• _Aim of the exercise_
Lines from the listing that hold the string "entrypoint" are what you should return.
[The data — start]
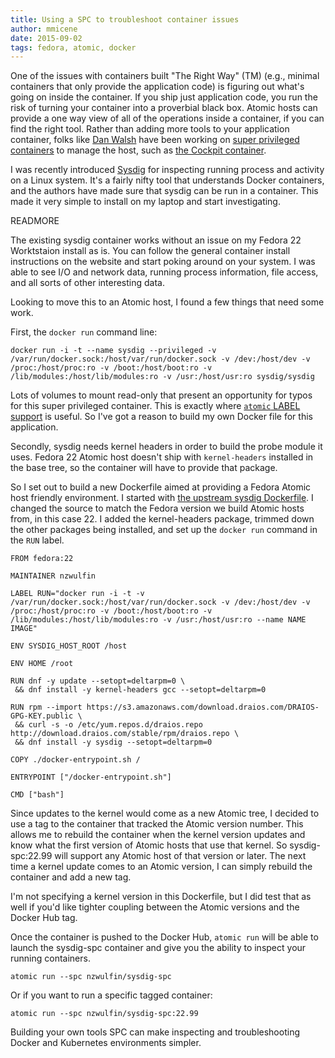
```yaml
---
title: Using a SPC to troubleshoot container issues
author: mmicene
date: 2015-09-02
tags: fedora, atomic, docker
---
```

One of the issues with containers built "The Right Way" (TM) (e.g., minimal containers that only provide the application code) is figuring out what's going on inside the container.  If you ship just application code, you run the risk of turning your container into a proverbial black box.   Atomic hosts can provide a one way view of all of the operations inside a container, if you can find the right tool.  Rather than adding more tools to your application container, folks like [Dan Walsh](https://twitter.com/rhatdan) have been working on [super privileged containers](https://developerblog.redhat.com/2014/11/06/introducing-a-super-privileged-container-concept/) to manage the host, such as [the Cockpit container](http://www.projectatomic.io/blog/2015/06/running-cockpit-as-a-service/).

I was recently introduced [Sysdig](www.sysdig.org/) for inspecting running process and activity on a Linux system.  It's a fairly nifty tool that understands Docker containers, and the authors have made sure that sysdig can be run in a container.  This made it very simple to install on my laptop and start investigating.

READMORE

The existing sysdig container works without an issue on my Fedora 22 Worktstaion install as is.  You can follow the general container install instructions on the website and start poking around on your system.  I was able to see I/O and network data, running process information, file access, and all sorts of other interesting data.

Looking to move this to an Atomic host, I found a few things that need some work.

First, the `docker run` command line:

```
docker run -i -t --name sysdig --privileged -v /var/run/docker.sock:/host/var/run/docker.sock -v /dev:/host/dev -v /proc:/host/proc:ro -v /boot:/host/boot:ro -v /lib/modules:/host/lib/modules:ro -v /usr:/host/usr:ro sysdig/sysdig
```

Lots of volumes to mount read-only that present an opportunity for typos for this super privileged container.  This is exactly where [`atomic` LABEL support](http://www.projectatomic.io/blog/2015/04/using-environment-substitution-with-the-atomic-command/) is useful.  So I've got a reason to build my own Docker file for this application.

Secondly, sysdig needs kernel headers in order to build the probe module it uses.  Fedora 22 Atomic host doesn't ship with `kernel-headers` installed in the base tree, so the container will have to provide that package.

So I set out to build a new Dockerfile aimed at providing a Fedora Atomic host friendly environment.  I started with [the upstream sysdig Dockerfile](https://github.com/draios/sysdig/tree/dev/docker/stable).  I changed the source to match the Fedora version we build Atomic hosts from, in this case 22.  I added the kernel-headers package, trimmed down the other packages being installed, and set up the `docker run` command in the `RUN` label.

```
FROM fedora:22

MAINTAINER nzwulfin

LABEL RUN="docker run -i -t -v /var/run/docker.sock:/host/var/run/docker.sock -v /dev:/host/dev -v /proc:/host/proc:ro -v /boot:/host/boot:ro -v /lib/modules:/host/lib/modules:ro -v /usr:/host/usr:ro --name NAME IMAGE"

ENV SYSDIG_HOST_ROOT /host

ENV HOME /root

RUN dnf -y update --setopt=deltarpm=0 \
 && dnf install -y kernel-headers gcc --setopt=deltarpm=0

RUN rpm --import https://s3.amazonaws.com/download.draios.com/DRAIOS-GPG-KEY.public \
 && curl -s -o /etc/yum.repos.d/draios.repo http://download.draios.com/stable/rpm/draios.repo \
 && dnf install -y sysdig --setopt=deltarpm=0

COPY ./docker-entrypoint.sh /

ENTRYPOINT ["/docker-entrypoint.sh"]

CMD ["bash"]
```

Since updates to the kernel would come as a new Atomic tree, I decided to use a tag to the container that tracked the Atomic version number.  This allows me to rebuild the container when the kernel version updates and know what the first version of Atomic hosts that use that kernel.  So sysdig-spc:22.99 will support any Atomic host of that version or later.  The next time a kernel update comes to an Atomic version, I can simply rebuild the container and add a new tag.

I'm not specifying a kernel version in this Dockerfile, but I did test that as well if you'd like tighter coupling between the Atomic versions and the Docker Hub tag.

Once the container is pushed to the Docker Hub, `atomic run` will be able to launch the sysdig-spc container and give you the ability to inspect your running containers.

`atomic run --spc nzwulfin/sysdig-spc`

Or if you want to run a specific tagged container:

`atomic run --spc nzwulfin/sysdig-spc:22.99`

Building your own tools SPC can make inspecting and troubleshooting Docker and Kubernetes environments simpler.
[The data — finish]
• _Written response_
COPY ./docker-entrypoint.sh /
ENTRYPOINT ["/docker-entrypoint.sh"]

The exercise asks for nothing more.